TASK DIRECTIONS: Can you transcribe every entry word for word, skipping the images?

RAW DATA:
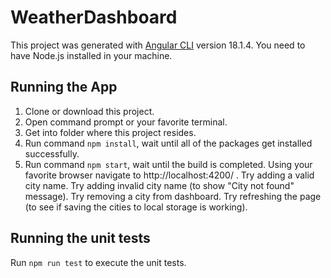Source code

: # WeatherDashboard

This project was generated with [Angular CLI](https://github.com/angular/angular-cli) version 18.1.4.
You need to have Node.js installed in your machine.

## Running the App 
1. Clone or download this project.
2. Open command prompt or your favorite terminal.
3. Get into folder where this project resides.
4. Run command `npm install`, wait until all of the packages get installed successfully.
6. Run command `npm start`, wait until the build is completed. Using your favorite browser navigate to http://localhost:4200/ . Try adding a valid city name. Try adding invalid city name (to show "City not found" message). Try removing a city from dashboard. Try refreshing the page (to see if saving the cities to local storage is working). 

## Running the unit tests
Run `npm run test` to execute the unit tests.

EXPECTED OUTPUT:
Source code

: # WeatherDashboard

This project was generated with [Angular CLI](https://github.com/angular/angular-cli) version 18.1.4.
You need to have Node.js installed in your machine.

## Running the App 
1. Clone or download this project.
2. Open command prompt or your favorite terminal.
3. Get into folder where this project resides.
4. Run command `npm install`, wait until all of the packages get installed successfully.
6. Run command `npm start`, wait until the build is completed. Using your favorite browser navigate to http://localhost:4200/ . Try adding a valid city name. Try adding invalid city name (to show "City not found" message). Try removing a city from dashboard. Try refreshing the page (to see if saving the cities to local storage is working). 

## Running the unit tests
Run `npm run test` to execute the unit tests.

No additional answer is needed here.